M. Charles Bakst

Bakst: A budget battle returns
01:00 AM EST on Thursday, February 7, 2008
The furor developing over state affordable housing funds is an eerie remake of a 2001 movie.
When community advocates flooded into the State House Tuesday to rage against suspending funds for the Neighborhood Opportunities Program, the players, the rhetoric and the issue itself had a familiar feel.
A sign said, THIS BUDGET IS AN IMMORAL DOCUMENT.
It was exhilarating, but also depressing. How many times must this same battle be fought?
In 2001, Gov. Lincoln Almond, faced with budget problems, ignited a firestorm by moving to freeze almost $5 million in funds for NOP, which helps finance low-rent housing for people making less than $30,000 a year. For each state dollar, NOP leverages $8 in federal and private funds.
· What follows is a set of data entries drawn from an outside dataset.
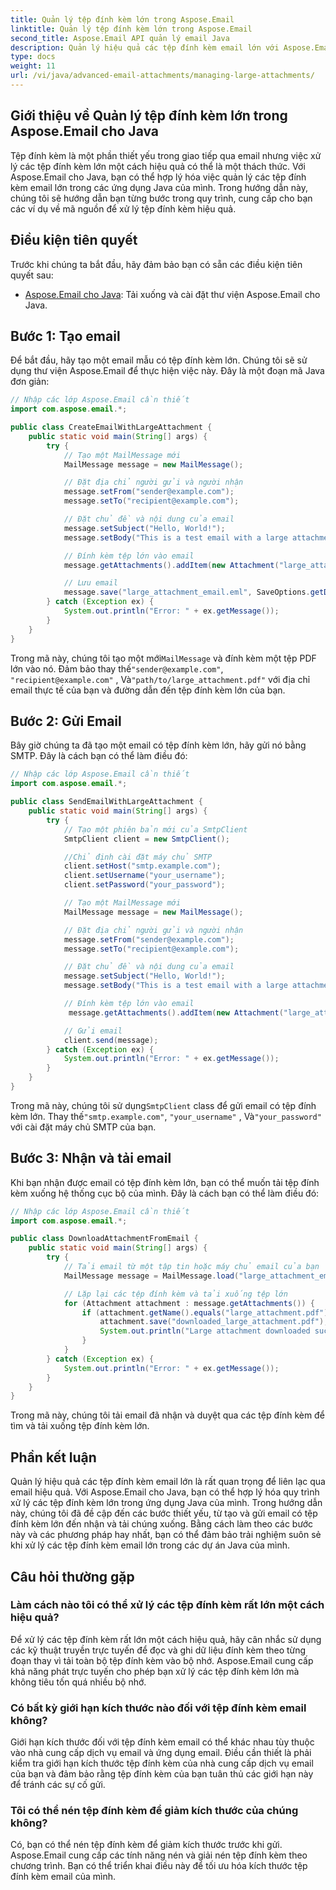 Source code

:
 ```yaml
---
title: Quản lý tệp đính kèm lớn trong Aspose.Email
linktitle: Quản lý tệp đính kèm lớn trong Aspose.Email
second_title: Aspose.Email API quản lý email Java
description: Quản lý hiệu quả các tệp đính kèm email lớn với Aspose.Email cho Java. Hướng dẫn từng bước và mã nguồn để xử lý tệp đính kèm được hợp lý hóa trong các ứng dụng Java.
type: docs
weight: 11
url: /vi/java/advanced-email-attachments/managing-large-attachments/
---
```


## Giới thiệu về Quản lý tệp đính kèm lớn trong Aspose.Email cho Java

Tệp đính kèm là một phần thiết yếu trong giao tiếp qua email nhưng việc xử lý các tệp đính kèm lớn một cách hiệu quả có thể là một thách thức. Với Aspose.Email cho Java, bạn có thể hợp lý hóa việc quản lý các tệp đính kèm email lớn trong các ứng dụng Java của mình. Trong hướng dẫn này, chúng tôi sẽ hướng dẫn bạn từng bước trong quy trình, cung cấp cho bạn các ví dụ về mã nguồn để xử lý tệp đính kèm hiệu quả.

## Điều kiện tiên quyết

Trước khi chúng ta bắt đầu, hãy đảm bảo bạn có sẵn các điều kiện tiên quyết sau:

- [Aspose.Email cho Java](https://releases.aspose.com/email/java/): Tải xuống và cài đặt thư viện Aspose.Email cho Java.

## Bước 1: Tạo email

Để bắt đầu, hãy tạo một email mẫu có tệp đính kèm lớn. Chúng tôi sẽ sử dụng thư viện Aspose.Email để thực hiện việc này. Đây là một đoạn mã Java đơn giản:

```java
// Nhập các lớp Aspose.Email cần thiết
import com.aspose.email.*;

public class CreateEmailWithLargeAttachment {
    public static void main(String[] args) {
        try {
            // Tạo một MailMessage mới
            MailMessage message = new MailMessage();

            // Đặt địa chỉ người gửi và người nhận
            message.setFrom("sender@example.com");
            message.setTo("recipient@example.com");

            // Đặt chủ đề và nội dung của email
            message.setSubject("Hello, World!");
            message.setBody("This is a test email with a large attachment.");

            // Đính kèm tệp lớn vào email
            message.getAttachments().addItem(new Attachment("large_attachment.pdf", "path/to/large_attachment.pdf"));

            // Lưu email
            message.save("large_attachment_email.eml", SaveOptions.getDefaultEml());
        } catch (Exception ex) {
            System.out.println("Error: " + ex.getMessage());
        }
    }
}
```

 Trong mã này, chúng tôi tạo một mới`MailMessage` và đính kèm một tệp PDF lớn vào nó. Đảm bảo thay thế`"sender@example.com"`, `"recipient@example.com"` , Và`"path/to/large_attachment.pdf"` với địa chỉ email thực tế của bạn và đường dẫn đến tệp đính kèm lớn của bạn.

## Bước 2: Gửi Email

Bây giờ chúng ta đã tạo một email có tệp đính kèm lớn, hãy gửi nó bằng SMTP. Đây là cách bạn có thể làm điều đó:

```java
// Nhập các lớp Aspose.Email cần thiết
import com.aspose.email.*;

public class SendEmailWithLargeAttachment {
    public static void main(String[] args) {
        try {
            // Tạo một phiên bản mới của SmtpClient
            SmtpClient client = new SmtpClient();

            //Chỉ định cài đặt máy chủ SMTP
            client.setHost("smtp.example.com");
            client.setUsername("your_username");
            client.setPassword("your_password");

            // Tạo một MailMessage mới
            MailMessage message = new MailMessage();

            // Đặt địa chỉ người gửi và người nhận
            message.setFrom("sender@example.com");
            message.setTo("recipient@example.com");

            // Đặt chủ đề và nội dung của email
            message.setSubject("Hello, World!");
            message.setBody("This is a test email with a large attachment.");

            // Đính kèm tệp lớn vào email
             message.getAttachments().addItem(new Attachment("large_attachment.pdf", "path/to/large_attachment.pdf"));

            // Gửi email
            client.send(message);
        } catch (Exception ex) {
            System.out.println("Error: " + ex.getMessage());
        }
    }
}
```

 Trong mã này, chúng tôi sử dụng`SmtpClient` class để gửi email có tệp đính kèm lớn. Thay thế`"smtp.example.com"`, `"your_username"` , Và`"your_password"` với cài đặt máy chủ SMTP của bạn.

## Bước 3: Nhận và tải email

Khi bạn nhận được email có tệp đính kèm lớn, bạn có thể muốn tải tệp đính kèm xuống hệ thống cục bộ của mình. Đây là cách bạn có thể làm điều đó:

```java
// Nhập các lớp Aspose.Email cần thiết
import com.aspose.email.*;

public class DownloadAttachmentFromEmail {
    public static void main(String[] args) {
        try {
            // Tải email từ một tập tin hoặc máy chủ email của bạn
            MailMessage message = MailMessage.load("large_attachment_email.eml");

            // Lặp lại các tệp đính kèm và tải xuống tệp lớn
            for (Attachment attachment : message.getAttachments()) {
                if (attachment.getName().equals("large_attachment.pdf")) {
                    attachment.save("downloaded_large_attachment.pdf");
                    System.out.println("Large attachment downloaded successfully.");
                }
            }
        } catch (Exception ex) {
            System.out.println("Error: " + ex.getMessage());
        }
    }
}
```

Trong mã này, chúng tôi tải email đã nhận và duyệt qua các tệp đính kèm để tìm và tải xuống tệp đính kèm lớn.

## Phần kết luận

Quản lý hiệu quả các tệp đính kèm email lớn là rất quan trọng để liên lạc qua email hiệu quả. Với Aspose.Email cho Java, bạn có thể hợp lý hóa quy trình xử lý các tệp đính kèm lớn trong ứng dụng Java của mình. Trong hướng dẫn này, chúng tôi đã đề cập đến các bước thiết yếu, từ tạo và gửi email có tệp đính kèm lớn đến nhận và tải chúng xuống. Bằng cách làm theo các bước này và các phương pháp hay nhất, bạn có thể đảm bảo trải nghiệm suôn sẻ khi xử lý các tệp đính kèm email lớn trong các dự án Java của mình.

## Câu hỏi thường gặp

### Làm cách nào tôi có thể xử lý các tệp đính kèm rất lớn một cách hiệu quả?

Để xử lý các tệp đính kèm rất lớn một cách hiệu quả, hãy cân nhắc sử dụng các kỹ thuật truyền trực tuyến để đọc và ghi dữ liệu đính kèm theo từng đoạn thay vì tải toàn bộ tệp đính kèm vào bộ nhớ. Aspose.Email cung cấp khả năng phát trực tuyến cho phép bạn xử lý các tệp đính kèm lớn mà không tiêu tốn quá nhiều bộ nhớ.

### Có bất kỳ giới hạn kích thước nào đối với tệp đính kèm email không?

Giới hạn kích thước đối với tệp đính kèm email có thể khác nhau tùy thuộc vào nhà cung cấp dịch vụ email và ứng dụng email. Điều cần thiết là phải kiểm tra giới hạn kích thước tệp đính kèm của nhà cung cấp dịch vụ email của bạn và đảm bảo rằng tệp đính kèm của bạn tuân thủ các giới hạn này để tránh các sự cố gửi.

### Tôi có thể nén tệp đính kèm để giảm kích thước của chúng không?

Có, bạn có thể nén tệp đính kèm để giảm kích thước trước khi gửi. Aspose.Email cung cấp các tính năng nén và giải nén tệp đính kèm theo chương trình. Bạn có thể triển khai điều này để tối ưu hóa kích thước tệp đính kèm email của mình.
It provides stability and dignity and helps the economy.
In 2001, there was one demonstration at the capitol after another. Clergy would come and pray — indeed, several were arrested.
Donald Carcieri, just starting a 2002 run for governor, wrote a Providence Journal essay portraying the freeze as short-sighted. As things worked out, Almond found another way to come up with the money: borrowing.
Now, facing even bigger troubles, Carcieri himself looks to slash NOP funding. He proposes deleting this year’s $7.5-million appropriation. The administration says it may be possible to temper that by tapping $3 million from a capital account. Don’t expect a $7.5-million outlay for NOP in the new fiscal year. Carcieri proposes zero.
The Rev. Duane Clinker, one of the ministers arrested in 2001 — the charges against them wound up being dismissed — said at Tuesday’s rally that the clergy who came then were praying not only for Almond and the homeless but also for their own souls. “We’d been too apathetic.”
Echoing the oft-heard theme that Rhode Island tax policies favor the rich, Mr. Clinker, a Methodist, cited proposed cutbacks not only in housing but also health care, welfare and education, and he asserted, “Wealth is being taken from the bottom of society and the middle of society and it’s being reallocated to the top.”
He told me later that, at heart, it’s a spiritual struggle. “Are we one people or not? Does government serve the people or not?”
Providence College sociologist Eric Hirsch told me, “We haven’t learned anything. The problem is the idea that by cutting programs you actually save money. If you cut programs, put people out on the street, it actually costs you money, because those people wind up in shelters, they wind up in emergency rooms, they wind up in really high-cost institutions like hospitals, drug rehabilitation hospitals. So we’ll wind up paying for it down the road if we cut programs that provide people with a safe place to live.”
Meanwhile, on another budget matter, I spoke with Anne Nolan, president of Crossroads Rhode Island, about Carcieri’s proposal to cut in half its $450,000 grant from the state.
Crossroads’ mission is to move people out of homelessness: provide permanent housing, job training, health care and so on. It also has taken on the burden of providing temporary shelter for up to 75 people a night.
She said Crossroads has been “inundated” and declared, “We don’t have an endowment and we don’t have reserves. We don’t have a rainy day [fund], it’s been pouring for so long.”
I said Carcieri is well educated and asked Nolan what she thinks his problem is. She said, “I sometimes think that it’s an easy target, to target people that don’t have much of a voice.”
M. Charles Bakst is The Journal’s political columnist.